Ozamanlar toplu mauselar vardı , işte o topu çıkarıp elimde oynamak.
ilk bilgisayarımda kantıra girememek ve kantırı çöp kutusuna sürüklemek.
benim bir adet kazma ağabeyim olduğu için ve o zamanlar bilgisayar çok pahalı olduğu için ikimize ortak bilgisayar alınmıştı. (sene 1998 falan)

tabi erkek çocuk yetiştirmeyi beceremeyen sevgili ebeveynlerim beni de sanki çöpten bulmuşlar gibi davranıyorlardı. ağabeyim bilgisayara şifre koyuyor, onun tekelindeymiş gibi davranıp bana da lütfedip kullandırıyor falan.

neyse, bir gün evde kuzenimle otururken "acaba bilgisayarın şifresi ne olabilir?" diye düşünüyoruz. bir iki deneme yapıyoruz bulamıyoruz falan, sonunda kafamı kaldırınca yukarıda duran şapkanın üzerine "chicago bulls" yazdığını görüp bir de bunu deneyim diyorum, açılıyor.

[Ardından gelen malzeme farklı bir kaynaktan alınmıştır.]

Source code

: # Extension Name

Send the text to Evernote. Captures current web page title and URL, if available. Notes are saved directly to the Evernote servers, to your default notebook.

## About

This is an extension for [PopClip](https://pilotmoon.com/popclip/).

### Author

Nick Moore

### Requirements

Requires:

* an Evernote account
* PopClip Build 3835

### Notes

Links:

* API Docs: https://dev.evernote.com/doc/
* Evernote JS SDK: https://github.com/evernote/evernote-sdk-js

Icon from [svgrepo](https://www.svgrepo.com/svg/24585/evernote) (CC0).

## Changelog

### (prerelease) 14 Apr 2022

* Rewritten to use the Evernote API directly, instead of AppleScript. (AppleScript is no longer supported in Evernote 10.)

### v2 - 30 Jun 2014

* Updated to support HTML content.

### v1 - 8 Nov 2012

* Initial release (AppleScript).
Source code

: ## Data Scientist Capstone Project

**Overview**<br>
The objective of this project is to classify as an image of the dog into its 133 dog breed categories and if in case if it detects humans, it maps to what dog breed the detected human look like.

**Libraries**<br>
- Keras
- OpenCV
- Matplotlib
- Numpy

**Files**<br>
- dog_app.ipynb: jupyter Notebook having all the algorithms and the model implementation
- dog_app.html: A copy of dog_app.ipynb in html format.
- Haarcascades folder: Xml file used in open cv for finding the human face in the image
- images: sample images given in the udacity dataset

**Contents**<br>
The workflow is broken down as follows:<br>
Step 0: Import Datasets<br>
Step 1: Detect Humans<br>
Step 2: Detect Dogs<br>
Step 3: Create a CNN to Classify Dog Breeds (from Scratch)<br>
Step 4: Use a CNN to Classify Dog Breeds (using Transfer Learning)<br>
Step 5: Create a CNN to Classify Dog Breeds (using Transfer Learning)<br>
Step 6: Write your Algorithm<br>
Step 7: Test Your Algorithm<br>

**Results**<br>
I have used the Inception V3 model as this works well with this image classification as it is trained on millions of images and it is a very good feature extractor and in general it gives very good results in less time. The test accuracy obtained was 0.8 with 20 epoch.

sonra girip bilgisayarın şifresini değiştirip hiçbir şey olmamış gibi kapatıp hayatıma devam ediyorum. eve gelen ağabey deniyor deniyor şifreyi bulamıyor. ben de söylemiyorum, fena bir inat var bende intikam alayım diye sessiz kalmayı tercih ediyorum.

günlerce sessiz kalmamın ardından bilgisayarı "tamire" götürmeye karar veriyorlar, kasayı falan alıp gidiyorlar babamla. inatla şifreyi söylemiyorum ve bildiğimi de çaktırmıyorum.

bayağı bir para verip şifreyi mi kırdırdılar ne yaptılar bilmiyorum artık bilgisayar normale dönüyor. ağabeyimin bilgisayara şifre koyması yasaklanıyor, ay perisi istediği zaman özgürce takılabiliyor.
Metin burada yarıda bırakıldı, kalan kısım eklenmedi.